Dusk finds him wading chest-deep across from a set of train tracks. He casts a dozen times, the moon reflecting on the black, swift Deschutes. Darkness creeps over the country. “I’m going off feel at this point,” he says after half an hour. “I can’t see shit.” He isn’t discouraged, though. Night affords big steelhead that have been resting and feeding during the day a chance to sprint upriver. Mendes wants to be ready when they arrive.
The Fire Still Burns
At 6 a.m. the next day, Mendes pulls out of the driveway of his tidy, white-painted home and speeds toward the river. It’s his last chance to hook a steelhead before he has to resume guiding clients.
Smoke again settled over the reservation overnight, and as dawn approaches, the gray silhouettes of mountains sharpen above the scrubland and the plains of tiny yellow desert flowers. Deep down, Mendes doubts he could ever bring himself to leave this place, no matter the state of the steelhead. He says he couldn’t function if he didn’t live along the Deschutes. His grandfather guided on the river for two decades; Mendes wants to log twice as many years before retiring. And he wants to expand his business—maybe buy a motorized drift boat so he can zip down and fish as steelhead enter the Deschutes’ bottom 25 miles each July and August. That might be his only choice one day, with the conditions on his piece of river unlikely to change anytime soon.
Over the past decade, PGE has successfully trucked more than 1.5 million smolts downstream of the Pelton Round Butte complex. Still, “Short of removing the dams, I don’t know how they’re going to revive the runs,” says Metzdorff of the Native Fish Society. “The best hatchery is a wild river.” Complicating matters, the dam complex generates electricity for 150,000 homes, including those on the reservation, and the Confederated Tribes lack an alternate power source.
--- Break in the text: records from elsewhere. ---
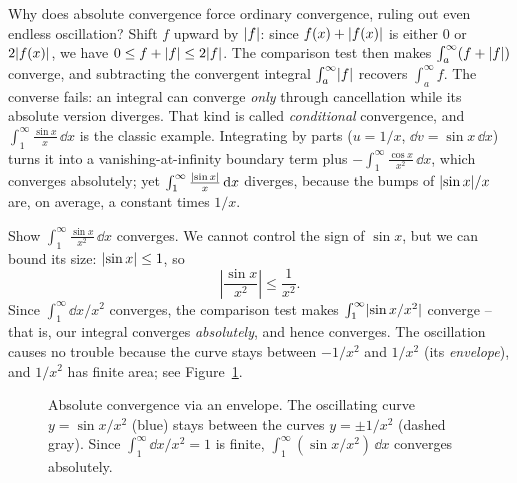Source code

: \begin{intuitionbox}
Why does absolute convergence force ordinary convergence, ruling out even endless
oscillation? Shift $f$ upward by $\lvert f\rvert$: since $f(x) + \lvert f(x)\rvert$ is either $0$ or
$2\lvert f(x)\rvert$, we have $0 \le f + \lvert f\rvert \le 2\lvert f\rvert$. The comparison test then makes
$\int_a^\infty (f + \lvert f\rvert)$ converge, and subtracting the convergent integral
$\int_a^\infty \lvert f\rvert$ recovers $\int_a^\infty f$. The converse fails: an integral can
converge \emph{only} through cancellation while its absolute version diverges. That
kind is called \emph{conditional} convergence, and $\int_1^\infty
\frac{\sin x}{x}\,\dd x$ is the classic example. Integrating by parts
($u = 1/x$, $\dd v = \sin x\,\dd x$) turns it into a vanishing-at-infinity boundary term
plus $-\int_1^\infty \frac{\cos x}{x^2}\,\dd x$, which converges absolutely; yet
$\int_1^\infty \frac{\lvert\sin x\rvert}{x}\,\mathrm{d} x$ diverges, because the bumps of
$\lvert\sin x\rvert/x$ are, on average, a constant times $1/x$.
\end{intuitionbox}

\begin{example}
\label{ch25:ex-abs}
Show $\displaystyle\int_1^{\infty}\frac{\sin x}{x^2}\,\dd x$ converges. We cannot
control the sign of $\sin x$, but we can bound its size: $\lvert\sin x\rvert\le 1$, so
\[
  \left\lvert\frac{\sin x}{x^2}\right\rvert \le \frac{1}{x^2}.
\]
Since $\int_1^\infty \dd x/x^2$ converges, the comparison test makes
$\int_1^\infty \lvert\sin x / x^2\rvert$ converge -- that is, our integral converges
\emph{absolutely}, and hence converges. The oscillation causes no trouble because
the curve stays between $-1/x^2$ and $1/x^2$ (its \emph{envelope}), and $1/x^2$
has finite area; see Figure~\ref{ch25:fig-envelope}.
\end{example}

\begin{figure}[H]
\centering
{}
\caption{Absolute convergence via an envelope. The oscillating curve $y = \sin x/x^2$ (blue) stays between the curves $y=\pm 1/x^2$ (dashed gray). Since $\int_1^\infty \dd x/x^2 = 1$ is finite, $\int_1^\infty (\sin x/x^2)\,\dd x$ converges absolutely.}
\label{ch25:fig-envelope}
\end{figure}


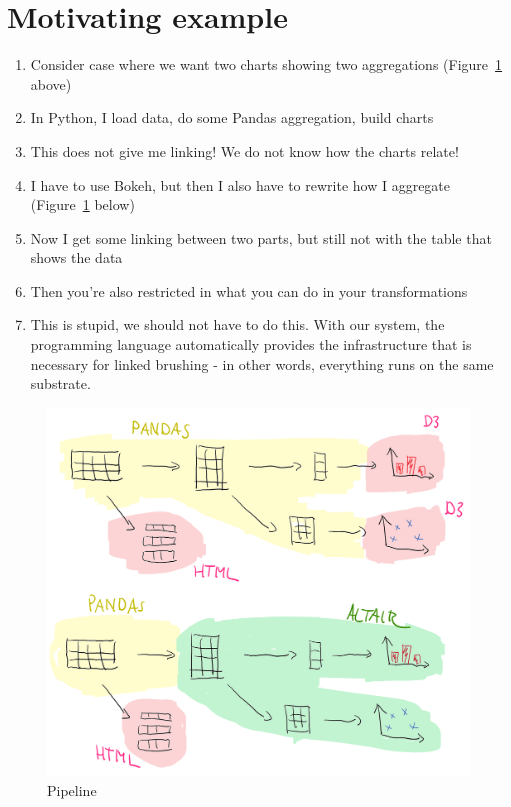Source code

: \section{Motivating example}
\label{sec:motivation}

\begin{enumerate}
\item Consider case where we want two charts showing two aggregations (Figure~\ref{fig:pipeline} above)
\item In Python, I load data, do some Pandas aggregation, build charts
\item This does not give me linking! We do not know how the charts relate!
\item I have to use Bokeh, but then I also have to rewrite how I aggregate (Figure~\ref{fig:pipeline} below)
\item Now I get some linking between two parts, but still not with the table that shows the data
\item Then you're also restricted in what you can do in your transformations
\item This is stupid, we should not have to do this. With our system, the programming language
  automatically provides the infrastructure that is necessary for linked brushing - in other words,
  everything runs on the same substrate.
\end{enumerate}

\begin{figure}
\includegraphics[scale=0.35]{image/pipeline}
\caption{Pipeline}
\label{fig:pipeline}
\end{figure}
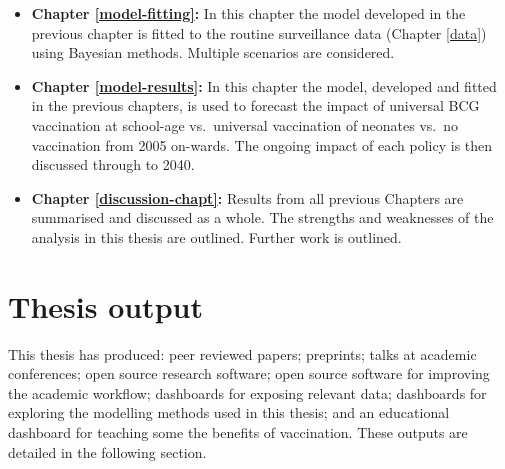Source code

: \documentclass[11pt,twoside]{bristolthesis}
\begin{document}
\begin{itemize}
  \item
    \textbf{Chapter \ref{model-fitting}:} In this chapter the model developed in the previous chapter is fitted to the routine surveillance data (Chapter \ref{data}) using Bayesian methods. Multiple scenarios are considered.
  \item
    \textbf{Chapter \ref{model-results}:} In this chapter the model, developed and fitted in the previous chapters, is used to forecast the impact of universal BCG vaccination at school-age vs.~universal vaccination of neonates vs.~no vaccination from 2005 on-wards. The ongoing impact of each policy is then discussed through to 2040.
  \item
    \textbf{Chapter \ref{discussion-chapt}:} Results from all previous Chapters are summarised and discussed as a whole. The strengths and weaknesses of the analysis in this thesis are outlined. Further work is outlined.
  \end{itemize}
  \hypertarget{thesis-output}{%
  \section{Thesis output}\label{thesis-output}}
  
  This thesis has produced: peer reviewed papers; preprints; talks at academic conferences; open source research software; open source software for improving the academic workflow; dashboards for exposing relevant data; dashboards for exploring the modelling methods used in this thesis; and an educational dashboard for teaching some the benefits of vaccination. These outputs are detailed in the following section.
  
\end{document}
The morning passes without a pull. At three o’clock, Mendes arrives at Al’s Hole, a spot named after his grandfather—and today’s last spot before Mendes needs to return to town and prep for the booked-solid three months of fishing ahead of him. The river drops off sharply, leaving little room to wade. He makes a dozen big roll casts, each unfurling smoothly. A locomotive clangs past across the river. Mendes moves downstream. His line, 40 yards out, drifts through a run. Then stops. “Here we go!” he yells. He holds his rod parallel to the water, waiting for the fish to jet. A second later, a tiny splash on the surface. Mendes lets the fish shake off.
“Trout?” yells Stevens, sitting on the bank.
“Yeah,” Mendes says, lowering his head. “It felt so good to be pulled way the hell out there. There was so much weight on the line that I thought it might be a steelhead.”
He wades to shore. Surprisingly, he doesn’t seem irked. “Steelheading ain’t easy,” he says.
We crest a hill on our way back to the truck. Somewhere in the distance, wildfires still burn and smolder, and the heat shows no sign of waning. Tomorrow, Mendes has two clients from New Jersey. They won’t like the hot weather or the smoke, he says, but he has no plans to let up or go soft. Not with a blank hanging over his head, not with wild steelhead blitzing upstream.